▶ WHAT IS NEEDED:
When you reach the line containing "Implementation of Breadth-First" in the entries below, start writing out each line exactly, and stop after the line containing "The set of vertices".

**** TASK INPUT ****

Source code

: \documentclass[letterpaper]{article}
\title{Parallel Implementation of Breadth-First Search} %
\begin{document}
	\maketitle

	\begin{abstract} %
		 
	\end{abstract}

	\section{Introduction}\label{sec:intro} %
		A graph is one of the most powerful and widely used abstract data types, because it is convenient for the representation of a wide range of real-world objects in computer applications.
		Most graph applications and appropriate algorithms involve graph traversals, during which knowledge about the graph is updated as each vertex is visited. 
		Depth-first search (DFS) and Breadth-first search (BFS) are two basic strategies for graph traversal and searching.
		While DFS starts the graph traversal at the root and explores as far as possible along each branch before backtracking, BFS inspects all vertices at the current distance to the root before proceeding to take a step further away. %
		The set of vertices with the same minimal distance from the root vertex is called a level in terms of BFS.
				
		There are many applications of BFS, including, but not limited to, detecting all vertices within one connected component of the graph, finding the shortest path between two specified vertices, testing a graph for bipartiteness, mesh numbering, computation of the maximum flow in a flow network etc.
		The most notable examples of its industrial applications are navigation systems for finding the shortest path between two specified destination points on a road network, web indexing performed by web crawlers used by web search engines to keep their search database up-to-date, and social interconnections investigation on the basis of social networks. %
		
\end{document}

****

▶ SOLUTION FOR THIS TASK:
\title{Parallel Implementation of Breadth-First Search} %
\begin{document}
	\maketitle

	\begin{abstract} %
		 
	\end{abstract}

	\section{Introduction}\label{sec:intro} %
		A graph is one of the most powerful and widely used abstract data types, because it is convenient for the representation of a wide range of real-world objects in computer applications.
		Most graph applications and appropriate algorithms involve graph traversals, during which knowledge about the graph is updated as each vertex is visited. 
		Depth-first search (DFS) and Breadth-first search (BFS) are two basic strategies for graph traversal and searching.
		While DFS starts the graph traversal at the root and explores as far as possible along each branch before backtracking, BFS inspects all vertices at the current distance to the root before proceeding to take a step further away. %
		The set of vertices with the same minimal distance from the root vertex is called a level in terms of BFS.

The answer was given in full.